First Patient To Receive Gene Editing Treatment For Sickle Cell Doing Well In 2020

Victoria Gray received the CRISPR treatment, which can modify a person's cells, one year ago. Today, her life is markedly improved.

The first patient to receive a special gene editing treatment for sickle cell disease is surviving ― and even thriving ― a year later.

Victoria Gray, 34, whose story has been chronicled by NPR for the past year, was the first person with a genetic disorder in the U.S. to receive the cutting-edge treatment known as CRISPR, which stands for Clustered Regularly Interspaced Short Palindromic Repeats.

CRISPR allows scientists to directly alter a cell’s genome, and a 2019 Wired guide to the technology called it “the genetic equivalent of Microsoft Word,” enabling scientists to “edit DNA almost as easily as software engineers modify code” ― potentially leading to cures for diseases such as cancer.

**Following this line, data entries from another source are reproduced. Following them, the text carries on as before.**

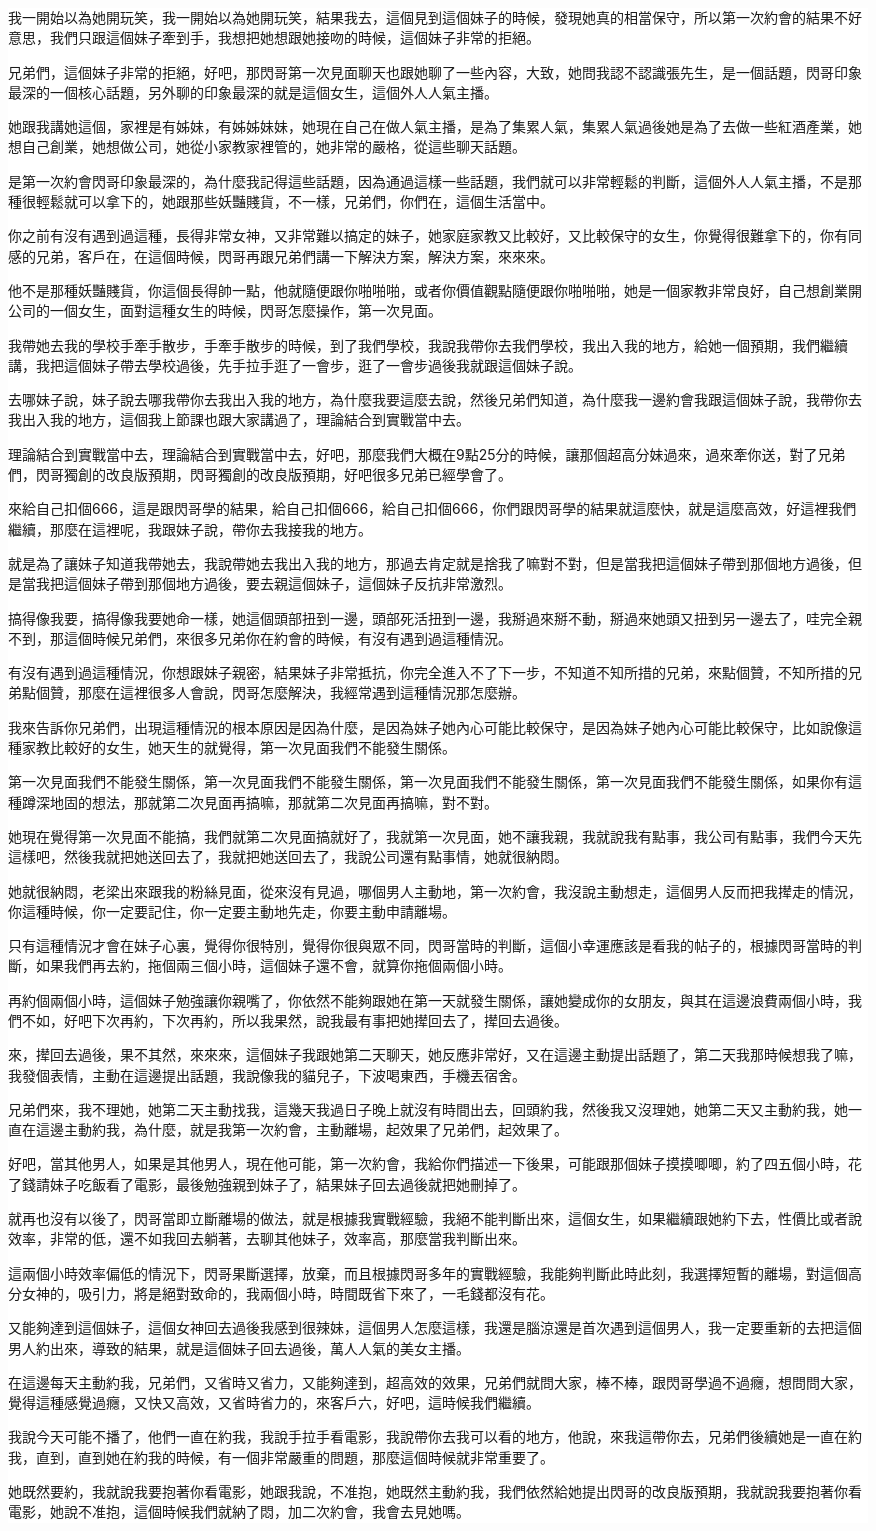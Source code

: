 我一開始以為她開玩笑，我一開始以為她開玩笑，結果我去，這個見到這個妹子的時候，發現她真的相當保守，所以第一次約會的結果不好意思，我們只跟這個妹子牽到手，我想把她想跟她接吻的時候，這個妹子非常的拒絕。

兄弟們，這個妹子非常的拒絕，好吧，那閃哥第一次見面聊天也跟她聊了一些內容，大致，她問我認不認識張先生，是一個話題，閃哥印象最深的一個核心話題，另外聊的印象最深的就是這個女生，這個外人人氣主播。

她跟我講她這個，家裡是有姊妹，有姊姊妹妹，她現在自己在做人氣主播，是為了集累人氣，集累人氣過後她是為了去做一些紅酒產業，她想自己創業，她想做公司，她從小家教家裡管的，她非常的嚴格，從這些聊天話題。

是第一次約會閃哥印象最深的，為什麼我記得這些話題，因為通過這樣一些話題，我們就可以非常輕鬆的判斷，這個外人人氣主播，不是那種很輕鬆就可以拿下的，她跟那些妖豔賤貨，不一樣，兄弟們，你們在，這個生活當中。

你之前有沒有遇到過這種，長得非常女神，又非常難以搞定的妹子，她家庭家教又比較好，又比較保守的女生，你覺得很難拿下的，你有同感的兄弟，客戶在，在這個時候，閃哥再跟兄弟們講一下解決方案，解決方案，來來來。

他不是那種妖豔賤貨，你這個長得帥一點，他就隨便跟你啪啪啪，或者你價值觀點隨便跟你啪啪啪，她是一個家教非常良好，自己想創業開公司的一個女生，面對這種女生的時候，閃哥怎麼操作，第一次見面。

我帶她去我的學校手牽手散步，手牽手散步的時候，到了我們學校，我說我帶你去我們學校，我出入我的地方，給她一個預期，我們繼續講，我把這個妹子帶去學校過後，先手拉手逛了一會步，逛了一會步過後我就跟這個妹子說。

去哪妹子說，妹子說去哪我帶你去我出入我的地方，為什麼我要這麼去說，然後兄弟們知道，為什麼我一邊約會我跟這個妹子說，我帶你去我出入我的地方，這個我上節課也跟大家講過了，理論結合到實戰當中去。

理論結合到實戰當中去，理論結合到實戰當中去，好吧，那麼我們大概在9點25分的時候，讓那個超高分妹過來，過來牽你送，對了兄弟們，閃哥獨創的改良版預期，閃哥獨創的改良版預期，好吧很多兄弟已經學會了。

來給自己扣個666，這是跟閃哥學的結果，給自己扣個666，給自己扣個666，你們跟閃哥學的結果就這麼快，就是這麼高效，好這裡我們繼續，那麼在這裡呢，我跟妹子說，帶你去我接我的地方。

就是為了讓妹子知道我帶她去，我說帶她去我出入我的地方，那過去肯定就是捨我了嘛對不對，但是當我把這個妹子帶到那個地方過後，但是當我把這個妹子帶到那個地方過後，要去親這個妹子，這個妹子反抗非常激烈。

搞得像我要，搞得像我要她命一樣，她這個頭部扭到一邊，頭部死活扭到一邊，我掰過來掰不動，掰過來她頭又扭到另一邊去了，哇完全親不到，那這個時候兄弟們，來很多兄弟你在約會的時候，有沒有遇到過這種情況。

有沒有遇到過這種情況，你想跟妹子親密，結果妹子非常抵抗，你完全進入不了下一步，不知道不知所措的兄弟，來點個贊，不知所措的兄弟點個贊，那麼在這裡很多人會說，閃哥怎麼解決，我經常遇到這種情況那怎麼辦。

我來告訴你兄弟們，出現這種情況的根本原因是因為什麼，是因為妹子她內心可能比較保守，是因為妹子她內心可能比較保守，比如說像這種家教比較好的女生，她天生的就覺得，第一次見面我們不能發生關係。

第一次見面我們不能發生關係，第一次見面我們不能發生關係，第一次見面我們不能發生關係，第一次見面我們不能發生關係，如果你有這種蹲深地固的想法，那就第二次見面再搞嘛，那就第二次見面再搞嘛，對不對。

她現在覺得第一次見面不能搞，我們就第二次見面搞就好了，我就第一次見面，她不讓我親，我就說我有點事，我公司有點事，我們今天先這樣吧，然後我就把她送回去了，我就把她送回去了，我說公司還有點事情，她就很納悶。

她就很納悶，老梁出來跟我的粉絲見面，從來沒有見過，哪個男人主動地，第一次約會，我沒說主動想走，這個男人反而把我撵走的情況，你這種時候，你一定要記住，你一定要主動地先走，你要主動申請離場。

只有這種情況才會在妹子心裏，覺得你很特別，覺得你很與眾不同，閃哥當時的判斷，這個小幸運應該是看我的帖子的，根據閃哥當時的判斷，如果我們再去約，拖個兩三個小時，這個妹子還不會，就算你拖個兩個小時。

再約個兩個小時，這個妹子勉強讓你親嘴了，你依然不能夠跟她在第一天就發生關係，讓她變成你的女朋友，與其在這邊浪費兩個小時，我們不如，好吧下次再約，下次再約，所以我果然，說我最有事把她撵回去了，撵回去過後。

來，撵回去過後，果不其然，來來來，這個妹子我跟她第二天聊天，她反應非常好，又在這邊主動提出話題了，第二天我那時候想我了嘛，我發個表情，主動在這邊提出話題，我說像我的貓兒子，下波喝東西，手機丟宿舍。

兄弟們來，我不理她，她第二天主動找我，這幾天我過日子晚上就沒有時間出去，回頭約我，然後我又沒理她，她第二天又主動約我，她一直在這邊主動約我，為什麼，就是我第一次約會，主動離場，起效果了兄弟們，起效果了。

好吧，當其他男人，如果是其他男人，現在他可能，第一次約會，我給你們描述一下後果，可能跟那個妹子摸摸唧唧，約了四五個小時，花了錢請妹子吃飯看了電影，最後勉強親到妹子了，結果妹子回去過後就把她刪掉了。

就再也沒有以後了，閃哥當即立斷離場的做法，就是根據我實戰經驗，我絕不能判斷出來，這個女生，如果繼續跟她約下去，性價比或者說效率，非常的低，還不如我回去躺著，去聊其他妹子，效率高，那麼當我判斷出來。

這兩個小時效率偏低的情況下，閃哥果斷選擇，放棄，而且根據閃哥多年的實戰經驗，我能夠判斷此時此刻，我選擇短暫的離場，對這個高分女神的，吸引力，將是絕對致命的，我兩個小時，時間既省下來了，一毛錢都沒有花。

又能夠達到這個妹子，這個女神回去過後我感到很辣妹，這個男人怎麼這樣，我還是腦涼還是首次遇到這個男人，我一定要重新的去把這個男人約出來，導致的結果，就是這個妹子回去過後，萬人人氣的美女主播。

在這邊每天主動約我，兄弟們，又省時又省力，又能夠達到，超高效的效果，兄弟們就問大家，棒不棒，跟閃哥學過不過癮，想問問大家，覺得這種感覺過癮，又快又高效，又省時省力的，來客戶六，好吧，這時候我們繼續。

我說今天可能不播了，他們一直在約我，我說手拉手看電影，我說帶你去我可以看的地方，他說，來我這帶你去，兄弟們後續她是一直在約我，直到，直到她在約我的時候，有一個非常嚴重的問題，那麼這個時候就非常重要了。

她既然要約，我就說我要抱著你看電影，她跟我說，不准抱，她既然主動約我，我們依然給她提出閃哥的改良版預期，我就說我要抱著你看電影，她說不准抱，這個時候我們就納了悶，加二次約會，我會去見她嗎。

For the estimated 100,000 Americans affected by sickle cell disease, which predominantly emerges in people with ancestry from sub-Saharan Africa, CRISPR holds the possibility of a new lease on life. The disease is caused by a mutation in hemoglobin, the protein in red blood cells that transports oxygen throughout the body and expels carbon dioxide. A sickle cell patient’s red blood cells deform into a “sickle” shape, limiting their ability to carry oxygen and leading to issues such as anemia and an increased risk of stroke. It can normally only be cured by a bone marrow transfusion, which requires a donor.

CRISPR technology, however, can theoretically edit a patient’s cells to produce normal hemoglobin, and Gray, who has suffered from sickle cell disease since infancy, underwent treatment last July. Doctors removed bone marrow from her body, used CRISPR to modify the marrow’s blood cells, and then transferred the cells back into Gray.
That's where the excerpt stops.